> _Work item_
Starting with the line that contains "Für die Installation" and stopping after the line that contains "Warten Sie auf die Installationen.", copy the entries below exactly. Include nothing else.

> _Data extracts_

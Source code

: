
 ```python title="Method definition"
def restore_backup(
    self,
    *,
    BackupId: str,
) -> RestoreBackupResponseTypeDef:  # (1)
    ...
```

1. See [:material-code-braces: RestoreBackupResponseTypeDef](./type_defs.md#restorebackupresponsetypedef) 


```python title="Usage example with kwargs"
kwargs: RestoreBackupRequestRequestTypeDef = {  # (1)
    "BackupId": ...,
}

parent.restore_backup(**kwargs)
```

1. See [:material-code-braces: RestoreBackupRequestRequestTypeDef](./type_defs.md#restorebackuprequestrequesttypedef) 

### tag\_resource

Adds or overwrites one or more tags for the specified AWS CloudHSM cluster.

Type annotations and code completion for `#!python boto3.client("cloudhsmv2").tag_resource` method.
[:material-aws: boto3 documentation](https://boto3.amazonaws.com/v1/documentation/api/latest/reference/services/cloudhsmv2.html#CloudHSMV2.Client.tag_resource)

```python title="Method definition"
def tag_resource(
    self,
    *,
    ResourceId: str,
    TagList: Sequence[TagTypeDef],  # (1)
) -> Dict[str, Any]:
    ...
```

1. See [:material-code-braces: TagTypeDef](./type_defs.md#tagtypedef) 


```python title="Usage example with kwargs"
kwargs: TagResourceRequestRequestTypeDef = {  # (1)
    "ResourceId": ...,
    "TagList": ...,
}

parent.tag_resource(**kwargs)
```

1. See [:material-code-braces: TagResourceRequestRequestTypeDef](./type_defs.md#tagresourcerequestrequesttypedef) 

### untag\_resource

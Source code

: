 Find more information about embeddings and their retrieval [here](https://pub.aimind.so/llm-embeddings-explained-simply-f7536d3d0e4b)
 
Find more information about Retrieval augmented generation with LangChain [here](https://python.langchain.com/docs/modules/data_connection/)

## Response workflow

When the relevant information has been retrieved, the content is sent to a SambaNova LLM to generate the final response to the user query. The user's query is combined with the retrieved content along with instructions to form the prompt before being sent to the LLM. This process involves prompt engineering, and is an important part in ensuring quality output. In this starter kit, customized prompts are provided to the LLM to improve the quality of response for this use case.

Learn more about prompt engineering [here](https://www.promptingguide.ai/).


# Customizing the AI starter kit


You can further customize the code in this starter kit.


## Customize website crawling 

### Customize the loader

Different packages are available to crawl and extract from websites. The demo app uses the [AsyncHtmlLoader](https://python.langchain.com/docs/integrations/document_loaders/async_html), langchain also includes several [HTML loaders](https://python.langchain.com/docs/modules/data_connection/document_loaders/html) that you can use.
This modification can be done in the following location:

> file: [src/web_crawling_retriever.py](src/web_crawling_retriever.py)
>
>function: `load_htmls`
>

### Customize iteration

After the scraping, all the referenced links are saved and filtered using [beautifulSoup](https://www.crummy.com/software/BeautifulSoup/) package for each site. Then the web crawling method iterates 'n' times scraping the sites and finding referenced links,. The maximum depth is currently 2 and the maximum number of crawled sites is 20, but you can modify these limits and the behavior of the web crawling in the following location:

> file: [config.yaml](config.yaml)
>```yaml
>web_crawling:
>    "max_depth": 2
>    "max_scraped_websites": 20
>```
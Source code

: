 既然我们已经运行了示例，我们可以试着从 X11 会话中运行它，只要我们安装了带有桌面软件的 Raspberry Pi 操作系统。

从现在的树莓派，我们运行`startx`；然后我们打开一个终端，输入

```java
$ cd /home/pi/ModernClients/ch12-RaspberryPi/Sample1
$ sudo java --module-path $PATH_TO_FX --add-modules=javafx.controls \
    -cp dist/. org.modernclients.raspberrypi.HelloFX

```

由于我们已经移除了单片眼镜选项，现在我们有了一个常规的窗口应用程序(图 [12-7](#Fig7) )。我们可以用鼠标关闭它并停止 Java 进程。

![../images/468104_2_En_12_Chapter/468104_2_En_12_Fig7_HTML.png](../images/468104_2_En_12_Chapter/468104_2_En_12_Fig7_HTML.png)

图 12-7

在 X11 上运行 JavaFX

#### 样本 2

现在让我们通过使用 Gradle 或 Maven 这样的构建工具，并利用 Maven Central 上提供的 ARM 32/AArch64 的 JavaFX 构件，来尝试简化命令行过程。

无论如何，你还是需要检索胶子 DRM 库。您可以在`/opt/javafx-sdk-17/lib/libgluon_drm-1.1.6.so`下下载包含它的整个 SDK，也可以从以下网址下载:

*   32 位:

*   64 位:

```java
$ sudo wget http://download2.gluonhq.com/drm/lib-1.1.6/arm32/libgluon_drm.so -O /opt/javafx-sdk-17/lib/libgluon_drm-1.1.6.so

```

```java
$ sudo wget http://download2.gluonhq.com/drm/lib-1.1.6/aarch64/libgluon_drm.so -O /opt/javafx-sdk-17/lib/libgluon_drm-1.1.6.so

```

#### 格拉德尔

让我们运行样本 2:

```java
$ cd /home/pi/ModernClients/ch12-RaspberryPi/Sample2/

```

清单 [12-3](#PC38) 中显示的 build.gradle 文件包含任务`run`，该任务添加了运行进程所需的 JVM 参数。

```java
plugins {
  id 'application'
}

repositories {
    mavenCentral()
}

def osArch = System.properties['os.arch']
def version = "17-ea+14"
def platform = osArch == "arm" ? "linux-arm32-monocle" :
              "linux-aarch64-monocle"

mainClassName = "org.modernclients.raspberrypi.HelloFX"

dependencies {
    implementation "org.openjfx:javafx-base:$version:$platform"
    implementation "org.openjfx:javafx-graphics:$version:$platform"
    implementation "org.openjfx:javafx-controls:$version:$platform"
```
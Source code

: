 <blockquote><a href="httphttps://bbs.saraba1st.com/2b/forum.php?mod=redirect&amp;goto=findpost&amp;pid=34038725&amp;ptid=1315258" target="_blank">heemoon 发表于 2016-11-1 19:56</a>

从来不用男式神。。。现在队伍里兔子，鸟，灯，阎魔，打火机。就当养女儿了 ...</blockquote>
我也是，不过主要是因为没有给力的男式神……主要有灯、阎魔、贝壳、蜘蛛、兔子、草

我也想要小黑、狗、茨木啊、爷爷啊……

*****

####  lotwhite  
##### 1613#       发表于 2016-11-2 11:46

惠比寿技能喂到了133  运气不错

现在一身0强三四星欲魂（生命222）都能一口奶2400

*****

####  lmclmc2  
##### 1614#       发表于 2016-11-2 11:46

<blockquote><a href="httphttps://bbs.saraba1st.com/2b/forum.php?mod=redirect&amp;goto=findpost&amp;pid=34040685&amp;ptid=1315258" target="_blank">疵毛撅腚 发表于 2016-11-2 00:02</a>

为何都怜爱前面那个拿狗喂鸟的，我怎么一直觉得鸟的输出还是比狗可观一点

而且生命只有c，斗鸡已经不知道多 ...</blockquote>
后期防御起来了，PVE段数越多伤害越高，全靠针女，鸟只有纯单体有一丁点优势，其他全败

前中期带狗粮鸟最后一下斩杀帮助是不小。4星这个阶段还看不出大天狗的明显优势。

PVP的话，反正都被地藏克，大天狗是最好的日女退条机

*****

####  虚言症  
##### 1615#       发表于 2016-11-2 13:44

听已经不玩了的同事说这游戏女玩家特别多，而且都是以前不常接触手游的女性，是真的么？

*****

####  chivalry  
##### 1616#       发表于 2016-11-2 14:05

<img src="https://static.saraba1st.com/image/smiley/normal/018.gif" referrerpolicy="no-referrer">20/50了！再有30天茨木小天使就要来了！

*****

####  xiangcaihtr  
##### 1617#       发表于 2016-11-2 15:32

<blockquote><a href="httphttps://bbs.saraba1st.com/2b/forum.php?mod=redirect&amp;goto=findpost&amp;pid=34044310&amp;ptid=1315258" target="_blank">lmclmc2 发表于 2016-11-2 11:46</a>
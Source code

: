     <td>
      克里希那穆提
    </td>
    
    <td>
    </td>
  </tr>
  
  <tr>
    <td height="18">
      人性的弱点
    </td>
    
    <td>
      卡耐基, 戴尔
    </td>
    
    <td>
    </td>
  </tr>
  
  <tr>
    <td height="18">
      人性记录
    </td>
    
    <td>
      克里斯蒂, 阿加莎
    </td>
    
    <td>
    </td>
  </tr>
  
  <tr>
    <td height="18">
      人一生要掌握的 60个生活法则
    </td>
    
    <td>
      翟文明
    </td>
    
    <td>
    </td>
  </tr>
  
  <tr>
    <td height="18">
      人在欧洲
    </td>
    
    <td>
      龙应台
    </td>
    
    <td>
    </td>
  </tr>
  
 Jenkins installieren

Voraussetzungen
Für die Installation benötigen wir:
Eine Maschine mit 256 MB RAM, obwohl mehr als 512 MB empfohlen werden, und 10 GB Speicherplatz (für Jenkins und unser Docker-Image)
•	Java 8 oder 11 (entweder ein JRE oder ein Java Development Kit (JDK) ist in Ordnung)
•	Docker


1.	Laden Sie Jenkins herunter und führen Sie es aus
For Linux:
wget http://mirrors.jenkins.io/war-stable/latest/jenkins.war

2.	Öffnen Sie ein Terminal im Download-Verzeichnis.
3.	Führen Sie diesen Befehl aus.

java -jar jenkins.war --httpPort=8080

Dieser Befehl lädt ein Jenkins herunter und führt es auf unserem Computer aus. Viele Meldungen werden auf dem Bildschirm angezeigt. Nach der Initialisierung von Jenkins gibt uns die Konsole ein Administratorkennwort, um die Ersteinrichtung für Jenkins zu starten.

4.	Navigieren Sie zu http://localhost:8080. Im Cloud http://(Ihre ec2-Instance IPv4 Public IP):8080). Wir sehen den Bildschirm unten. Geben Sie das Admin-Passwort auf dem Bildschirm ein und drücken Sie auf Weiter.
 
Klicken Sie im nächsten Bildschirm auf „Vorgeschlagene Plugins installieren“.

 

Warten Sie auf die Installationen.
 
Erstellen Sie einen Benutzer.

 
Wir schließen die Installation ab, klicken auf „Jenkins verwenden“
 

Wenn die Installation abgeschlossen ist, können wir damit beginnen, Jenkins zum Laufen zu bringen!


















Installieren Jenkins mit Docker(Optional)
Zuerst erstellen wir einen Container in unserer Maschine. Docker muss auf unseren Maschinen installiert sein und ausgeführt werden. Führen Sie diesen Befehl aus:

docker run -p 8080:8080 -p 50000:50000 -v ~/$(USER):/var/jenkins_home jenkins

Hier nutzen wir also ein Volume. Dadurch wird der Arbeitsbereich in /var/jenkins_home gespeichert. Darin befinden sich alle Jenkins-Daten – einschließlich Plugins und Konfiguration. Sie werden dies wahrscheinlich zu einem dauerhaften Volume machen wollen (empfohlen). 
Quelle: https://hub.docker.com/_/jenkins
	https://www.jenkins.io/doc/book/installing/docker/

> _Solution below_
Für die Installation benötigen wir:
Eine Maschine mit 256 MB RAM, obwohl mehr als 512 MB empfohlen werden, und 10 GB Speicherplatz (für Jenkins und unser Docker-Image)
•	Java 8 oder 11 (entweder ein JRE oder ein Java Development Kit (JDK) ist in Ordnung)
•	Docker


1.	Laden Sie Jenkins herunter und führen Sie es aus
For Linux:
wget http://mirrors.jenkins.io/war-stable/latest/jenkins.war

2.	Öffnen Sie ein Terminal im Download-Verzeichnis.
3.	Führen Sie diesen Befehl aus.

java -jar jenkins.war --httpPort=8080

Dieser Befehl lädt ein Jenkins herunter und führt es auf unserem Computer aus. Viele Meldungen werden auf dem Bildschirm angezeigt. Nach der Initialisierung von Jenkins gibt uns die Konsole ein Administratorkennwort, um die Ersteinrichtung für Jenkins zu starten.

4.	Navigieren Sie zu http://localhost:8080. Im Cloud http://(Ihre ec2-Instance IPv4 Public IP):8080). Wir sehen den Bildschirm unten. Geben Sie das Admin-Passwort auf dem Bildschirm ein und drücken Sie auf Weiter.
 
Klicken Sie im nächsten Bildschirm auf „Vorgeschlagene Plugins installieren“.

 

Warten Sie auf die Installationen.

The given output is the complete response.